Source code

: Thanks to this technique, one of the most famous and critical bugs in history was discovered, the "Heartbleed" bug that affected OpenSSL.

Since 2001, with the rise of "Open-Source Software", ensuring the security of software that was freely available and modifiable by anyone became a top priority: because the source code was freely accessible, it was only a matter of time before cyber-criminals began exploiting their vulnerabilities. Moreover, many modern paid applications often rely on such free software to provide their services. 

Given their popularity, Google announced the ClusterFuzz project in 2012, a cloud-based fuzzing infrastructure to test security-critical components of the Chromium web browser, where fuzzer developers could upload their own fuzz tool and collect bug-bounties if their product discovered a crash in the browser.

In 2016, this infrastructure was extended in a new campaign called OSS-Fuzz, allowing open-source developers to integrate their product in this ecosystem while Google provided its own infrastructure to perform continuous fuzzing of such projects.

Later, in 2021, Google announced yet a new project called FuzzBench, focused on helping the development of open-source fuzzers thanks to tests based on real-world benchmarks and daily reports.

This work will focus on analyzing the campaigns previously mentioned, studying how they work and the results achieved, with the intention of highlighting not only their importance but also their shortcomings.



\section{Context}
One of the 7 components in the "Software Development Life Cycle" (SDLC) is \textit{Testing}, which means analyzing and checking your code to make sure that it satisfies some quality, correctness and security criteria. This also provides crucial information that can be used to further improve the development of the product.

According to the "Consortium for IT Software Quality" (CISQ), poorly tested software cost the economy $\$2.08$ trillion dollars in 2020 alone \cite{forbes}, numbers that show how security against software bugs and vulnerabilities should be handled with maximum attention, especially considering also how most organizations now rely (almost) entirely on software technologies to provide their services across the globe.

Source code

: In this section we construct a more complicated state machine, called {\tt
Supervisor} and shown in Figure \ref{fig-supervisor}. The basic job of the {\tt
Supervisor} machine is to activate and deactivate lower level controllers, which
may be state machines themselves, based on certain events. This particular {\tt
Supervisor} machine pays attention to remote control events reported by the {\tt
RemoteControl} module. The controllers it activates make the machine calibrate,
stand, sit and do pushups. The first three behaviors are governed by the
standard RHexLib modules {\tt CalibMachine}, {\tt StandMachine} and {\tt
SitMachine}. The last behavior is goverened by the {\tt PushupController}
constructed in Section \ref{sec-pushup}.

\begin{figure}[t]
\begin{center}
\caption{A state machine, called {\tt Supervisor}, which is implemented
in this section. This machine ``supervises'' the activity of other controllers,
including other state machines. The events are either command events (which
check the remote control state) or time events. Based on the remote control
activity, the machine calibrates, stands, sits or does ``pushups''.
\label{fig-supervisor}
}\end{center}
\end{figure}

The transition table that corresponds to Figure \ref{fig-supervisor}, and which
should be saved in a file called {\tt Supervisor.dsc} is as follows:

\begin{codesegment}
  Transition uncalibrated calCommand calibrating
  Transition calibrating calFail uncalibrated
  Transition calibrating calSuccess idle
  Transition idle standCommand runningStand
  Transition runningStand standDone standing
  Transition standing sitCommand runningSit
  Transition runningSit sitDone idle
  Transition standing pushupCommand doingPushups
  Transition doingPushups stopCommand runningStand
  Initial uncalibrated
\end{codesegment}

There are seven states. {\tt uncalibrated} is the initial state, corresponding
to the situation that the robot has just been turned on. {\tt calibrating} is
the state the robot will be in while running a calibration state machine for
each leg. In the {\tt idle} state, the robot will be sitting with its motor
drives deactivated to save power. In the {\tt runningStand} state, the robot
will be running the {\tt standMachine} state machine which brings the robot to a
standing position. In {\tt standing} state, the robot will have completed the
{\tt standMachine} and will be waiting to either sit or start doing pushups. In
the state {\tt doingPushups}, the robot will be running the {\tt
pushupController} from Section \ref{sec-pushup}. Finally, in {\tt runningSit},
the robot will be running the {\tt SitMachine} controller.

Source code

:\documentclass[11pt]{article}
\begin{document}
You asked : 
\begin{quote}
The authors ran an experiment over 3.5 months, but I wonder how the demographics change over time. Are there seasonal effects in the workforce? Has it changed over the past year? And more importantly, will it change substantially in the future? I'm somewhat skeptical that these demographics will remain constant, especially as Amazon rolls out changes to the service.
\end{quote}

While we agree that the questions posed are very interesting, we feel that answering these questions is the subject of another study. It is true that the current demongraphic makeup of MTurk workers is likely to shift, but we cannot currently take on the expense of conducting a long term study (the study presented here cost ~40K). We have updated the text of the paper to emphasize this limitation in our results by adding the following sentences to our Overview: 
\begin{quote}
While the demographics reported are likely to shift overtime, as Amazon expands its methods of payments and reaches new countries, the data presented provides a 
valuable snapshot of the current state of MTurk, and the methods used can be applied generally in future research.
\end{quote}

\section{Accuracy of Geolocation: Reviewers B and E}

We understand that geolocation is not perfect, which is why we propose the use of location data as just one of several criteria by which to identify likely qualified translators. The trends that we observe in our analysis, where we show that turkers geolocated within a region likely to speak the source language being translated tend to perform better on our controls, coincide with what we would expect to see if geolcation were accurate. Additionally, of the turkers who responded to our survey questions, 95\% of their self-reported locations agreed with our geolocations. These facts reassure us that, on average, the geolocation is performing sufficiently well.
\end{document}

◇ ◇ ◇ ◇

**Required action**
Since the material above must be kept intact, output it exactly as it is.

**Solution to this problem**
Source code

: Thanks to this technique, one of the most famous and critical bugs in history was discovered, the "Heartbleed" bug that affected OpenSSL.

Since 2001, with the rise of "Open-Source Software", ensuring the security of software that was freely available and modifiable by anyone became a top priority: because the source code was freely accessible, it was only a matter of time before cyber-criminals began exploiting their vulnerabilities. Moreover, many modern paid applications often rely on such free software to provide their services. 

Given their popularity, Google announced the ClusterFuzz project in 2012, a cloud-based fuzzing infrastructure to test security-critical components of the Chromium web browser, where fuzzer developers could upload their own fuzz tool and collect bug-bounties if their product discovered a crash in the browser.

In 2016, this infrastructure was extended in a new campaign called OSS-Fuzz, allowing open-source developers to integrate their product in this ecosystem while Google provided its own infrastructure to perform continuous fuzzing of such projects.

Later, in 2021, Google announced yet a new project called FuzzBench, focused on helping the development of open-source fuzzers thanks to tests based on real-world benchmarks and daily reports.

This work will focus on analyzing the campaigns previously mentioned, studying how they work and the results achieved, with the intention of highlighting not only their importance but also their shortcomings.



\section{Context}
One of the 7 components in the "Software Development Life Cycle" (SDLC) is \textit{Testing}, which means analyzing and checking your code to make sure that it satisfies some quality, correctness and security criteria. This also provides crucial information that can be used to further improve the development of the product.

According to the "Consortium for IT Software Quality" (CISQ), poorly tested software cost the economy $\$2.08$ trillion dollars in 2020 alone \cite{forbes}, numbers that show how security against software bugs and vulnerabilities should be handled with maximum attention, especially considering also how most organizations now rely (almost) entirely on software technologies to provide their services across the globe.

Source code

: In this section we construct a more complicated state machine, called {\tt
Supervisor} and shown in Figure \ref{fig-supervisor}. The basic job of the {\tt
Supervisor} machine is to activate and deactivate lower level controllers, which
may be state machines themselves, based on certain events. This particular {\tt
Supervisor} machine pays attention to remote control events reported by the {\tt
RemoteControl} module. The controllers it activates make the machine calibrate,
stand, sit and do pushups. The first three behaviors are governed by the
standard RHexLib modules {\tt CalibMachine}, {\tt StandMachine} and {\tt
SitMachine}. The last behavior is goverened by the {\tt PushupController}
constructed in Section \ref{sec-pushup}.

\begin{figure}[t]
\begin{center}
\caption{A state machine, called {\tt Supervisor}, which is implemented
in this section. This machine ``supervises'' the activity of other controllers,
including other state machines. The events are either command events (which
check the remote control state) or time events. Based on the remote control
activity, the machine calibrates, stands, sits or does ``pushups''.
\label{fig-supervisor}
}\end{center}
\end{figure}

The transition table that corresponds to Figure \ref{fig-supervisor}, and which
should be saved in a file called {\tt Supervisor.dsc} is as follows:

\begin{codesegment}
  Transition uncalibrated calCommand calibrating
  Transition calibrating calFail uncalibrated
  Transition calibrating calSuccess idle
  Transition idle standCommand runningStand
  Transition runningStand standDone standing
  Transition standing sitCommand runningSit
  Transition runningSit sitDone idle
  Transition standing pushupCommand doingPushups
  Transition doingPushups stopCommand runningStand
  Initial uncalibrated
\end{codesegment}

There are seven states. {\tt uncalibrated} is the initial state, corresponding
to the situation that the robot has just been turned on. {\tt calibrating} is
the state the robot will be in while running a calibration state machine for
each leg. In the {\tt idle} state, the robot will be sitting with its motor
drives deactivated to save power. In the {\tt runningStand} state, the robot
will be running the {\tt standMachine} state machine which brings the robot to a
standing position. In {\tt standing} state, the robot will have completed the
{\tt standMachine} and will be waiting to either sit or start doing pushups. In
the state {\tt doingPushups}, the robot will be running the {\tt
pushupController} from Section \ref{sec-pushup}. Finally, in {\tt runningSit},
the robot will be running the {\tt SitMachine} controller.

Source code

:\documentclass[11pt]{article}
\begin{document}
You asked : 
\begin{quote}
The authors ran an experiment over 3.5 months, but I wonder how the demographics change over time. Are there seasonal effects in the workforce? Has it changed over the past year? And more importantly, will it change substantially in the future? I'm somewhat skeptical that these demographics will remain constant, especially as Amazon rolls out changes to the service.
\end{quote}

While we agree that the questions posed are very interesting, we feel that answering these questions is the subject of another study. It is true that the current demongraphic makeup of MTurk workers is likely to shift, but we cannot currently take on the expense of conducting a long term study (the study presented here cost ~40K). We have updated the text of the paper to emphasize this limitation in our results by adding the following sentences to our Overview: 
\begin{quote}
While the demographics reported are likely to shift overtime, as Amazon expands its methods of payments and reaches new countries, the data presented provides a 
valuable snapshot of the current state of MTurk, and the methods used can be applied generally in future research.
\end{quote}

\section{Accuracy of Geolocation: Reviewers B and E}

We understand that geolocation is not perfect, which is why we propose the use of location data as just one of several criteria by which to identify likely qualified translators. The trends that we observe in our analysis, where we show that turkers geolocated within a region likely to speak the source language being translated tend to perform better on our controls, coincide with what we would expect to see if geolcation were accurate. Additionally, of the turkers who responded to our survey questions, 95\% of their self-reported locations agreed with our geolocations. These facts reassure us that, on average, the geolocation is performing sufficiently well.
\end{document}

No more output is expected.